━━━━━ Extracted entries ━━━━━
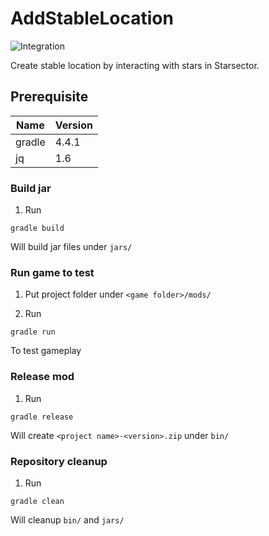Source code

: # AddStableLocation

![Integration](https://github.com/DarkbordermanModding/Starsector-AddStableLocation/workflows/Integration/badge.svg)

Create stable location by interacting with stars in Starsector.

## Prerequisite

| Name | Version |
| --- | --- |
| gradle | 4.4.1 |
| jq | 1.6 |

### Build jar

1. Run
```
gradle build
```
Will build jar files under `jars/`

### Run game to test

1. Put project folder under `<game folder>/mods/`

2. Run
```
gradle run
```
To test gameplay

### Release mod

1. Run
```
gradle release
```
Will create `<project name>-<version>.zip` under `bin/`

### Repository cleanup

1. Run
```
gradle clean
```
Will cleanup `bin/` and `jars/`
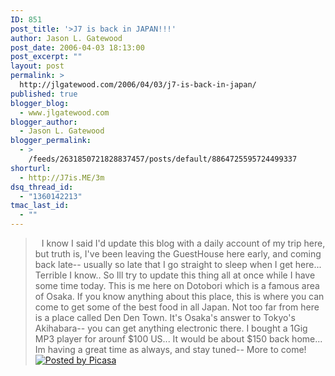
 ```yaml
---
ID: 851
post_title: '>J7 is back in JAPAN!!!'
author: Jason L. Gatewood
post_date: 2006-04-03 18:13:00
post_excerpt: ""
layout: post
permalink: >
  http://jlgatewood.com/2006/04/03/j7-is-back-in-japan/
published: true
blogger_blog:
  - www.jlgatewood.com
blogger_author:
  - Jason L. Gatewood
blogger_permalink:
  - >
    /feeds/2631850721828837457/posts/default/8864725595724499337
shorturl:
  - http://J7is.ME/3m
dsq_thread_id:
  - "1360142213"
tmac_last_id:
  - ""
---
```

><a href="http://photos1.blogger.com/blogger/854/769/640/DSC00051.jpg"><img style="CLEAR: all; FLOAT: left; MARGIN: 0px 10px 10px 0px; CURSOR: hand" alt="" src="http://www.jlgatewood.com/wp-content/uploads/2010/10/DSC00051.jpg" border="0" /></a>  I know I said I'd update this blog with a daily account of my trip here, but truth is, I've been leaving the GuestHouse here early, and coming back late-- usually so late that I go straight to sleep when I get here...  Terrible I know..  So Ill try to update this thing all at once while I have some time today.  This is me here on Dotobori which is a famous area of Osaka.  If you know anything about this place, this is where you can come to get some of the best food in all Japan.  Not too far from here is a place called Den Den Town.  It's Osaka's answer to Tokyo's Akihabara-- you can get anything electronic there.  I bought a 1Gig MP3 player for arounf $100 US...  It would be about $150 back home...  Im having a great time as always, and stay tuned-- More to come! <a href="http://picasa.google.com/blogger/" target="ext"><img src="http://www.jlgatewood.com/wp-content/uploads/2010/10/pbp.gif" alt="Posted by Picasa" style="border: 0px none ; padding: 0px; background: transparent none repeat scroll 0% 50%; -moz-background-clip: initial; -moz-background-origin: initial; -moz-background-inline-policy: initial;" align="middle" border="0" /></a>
━━━━━
Work through the records line by line and tally those with the word "Jason". Report only the total.

2